**Assignment:** Images within the entries are to be omitted; the remainder must be reproduced exactly.

[Records from a data source]
=-=-=-=-=
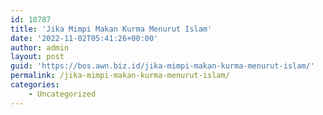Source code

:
 ```yaml
---
id: 10787
title: 'Jika Mimpi Makan Kurma Menurut Islam'
date: '2022-11-02T05:41:26+00:00'
author: admin
layout: post
guid: 'https://bos.awn.biz.id/jika-mimpi-makan-kurma-menurut-islam/'
permalink: /jika-mimpi-makan-kurma-menurut-islam/
categories:
    - Uncategorized
---
```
=-=-=-=-=
**Reply:**
Source code

:
 ```yaml
---
id: 10787
title: 'Jika Mimpi Makan Kurma Menurut Islam'
date: '2022-11-02T05:41:26+00:00'
author: admin
layout: post
guid: 'https://bos.awn.biz.id/jika-mimpi-makan-kurma-menurut-islam/'
permalink: /jika-mimpi-makan-kurma-menurut-islam/
categories:
    - Uncategorized
---
```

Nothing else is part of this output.